Governor Hogan says he loves Baltimore. He said he wants Baltimore to be the economic engine of Maryland. Really?
At the same time, he says he won’t go forward with a program designed to give the city and surrounding counties the transportation system an economic engine needs. And then, the governor and his transportation secretary, Pete Rahn, announced 700 million or so for highways but none of it for the city.
No easing of the Red Line pain here. No suggested Red Line alternatives. Not even thinking about alternatives apparently.
Lt. Gov. Boyd Rutherford suggested a better solution for the city would be bus rapid transit. Errant musings? Random thoughts of no official significance? Who knows? Those three words were absent from the secretary’s briefing to legislators on Tuesday.

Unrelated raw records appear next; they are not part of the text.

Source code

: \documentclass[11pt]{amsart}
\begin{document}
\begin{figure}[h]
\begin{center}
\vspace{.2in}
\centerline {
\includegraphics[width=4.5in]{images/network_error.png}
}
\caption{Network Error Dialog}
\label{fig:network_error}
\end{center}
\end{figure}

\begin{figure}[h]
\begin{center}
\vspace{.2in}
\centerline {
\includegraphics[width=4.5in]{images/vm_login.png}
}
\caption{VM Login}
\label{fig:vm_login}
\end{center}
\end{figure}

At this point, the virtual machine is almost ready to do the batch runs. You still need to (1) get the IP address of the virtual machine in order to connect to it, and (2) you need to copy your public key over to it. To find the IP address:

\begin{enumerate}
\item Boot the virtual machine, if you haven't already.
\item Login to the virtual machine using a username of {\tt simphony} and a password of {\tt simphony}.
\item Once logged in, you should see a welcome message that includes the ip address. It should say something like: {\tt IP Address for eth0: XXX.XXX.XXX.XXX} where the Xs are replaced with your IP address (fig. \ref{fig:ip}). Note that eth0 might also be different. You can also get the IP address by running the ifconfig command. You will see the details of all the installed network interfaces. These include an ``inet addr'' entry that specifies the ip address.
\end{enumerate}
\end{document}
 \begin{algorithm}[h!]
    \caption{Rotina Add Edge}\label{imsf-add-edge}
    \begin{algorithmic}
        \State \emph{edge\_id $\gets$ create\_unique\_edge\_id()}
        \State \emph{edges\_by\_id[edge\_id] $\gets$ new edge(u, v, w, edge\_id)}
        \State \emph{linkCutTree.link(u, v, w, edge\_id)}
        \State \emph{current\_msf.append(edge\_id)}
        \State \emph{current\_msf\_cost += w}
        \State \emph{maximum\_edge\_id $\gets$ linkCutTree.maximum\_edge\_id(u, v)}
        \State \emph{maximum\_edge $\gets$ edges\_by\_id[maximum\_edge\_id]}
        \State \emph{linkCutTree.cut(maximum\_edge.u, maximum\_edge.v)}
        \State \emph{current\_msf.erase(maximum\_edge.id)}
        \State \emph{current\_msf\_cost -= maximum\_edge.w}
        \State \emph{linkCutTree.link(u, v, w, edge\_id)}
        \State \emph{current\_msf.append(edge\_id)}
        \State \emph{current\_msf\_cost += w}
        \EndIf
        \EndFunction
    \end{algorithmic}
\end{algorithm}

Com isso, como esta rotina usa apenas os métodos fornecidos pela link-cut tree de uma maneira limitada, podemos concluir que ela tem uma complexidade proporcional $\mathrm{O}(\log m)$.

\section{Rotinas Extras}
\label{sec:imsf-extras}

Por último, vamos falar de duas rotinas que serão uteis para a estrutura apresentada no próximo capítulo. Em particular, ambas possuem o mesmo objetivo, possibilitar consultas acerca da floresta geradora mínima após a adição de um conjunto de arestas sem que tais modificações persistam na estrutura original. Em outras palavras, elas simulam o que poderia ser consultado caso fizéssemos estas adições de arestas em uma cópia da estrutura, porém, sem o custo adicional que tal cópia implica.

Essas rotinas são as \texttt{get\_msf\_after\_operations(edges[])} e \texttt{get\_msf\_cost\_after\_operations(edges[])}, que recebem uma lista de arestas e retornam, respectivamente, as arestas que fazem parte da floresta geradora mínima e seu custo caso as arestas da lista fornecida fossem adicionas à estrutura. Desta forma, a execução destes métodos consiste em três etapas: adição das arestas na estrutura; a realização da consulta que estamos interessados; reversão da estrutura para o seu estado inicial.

Recent reports from Annapolis suggest that Mr. Hogan will deal with political matters first. Baltimore didn’t vote for him. The counties and rural areas of the state did. So he’s spending all the available money on suburban and rural roads.
When Secretary Rahn finished, state Sen. Nathaniel McFadden asked if anything was left. No, he said.
It can’t be a surprise. Elections have consequences. But hey, it’s early in his term. Maybe he really does have something in mind for the city. If not, maybe he should throttle back on the “We love Baltimore” language.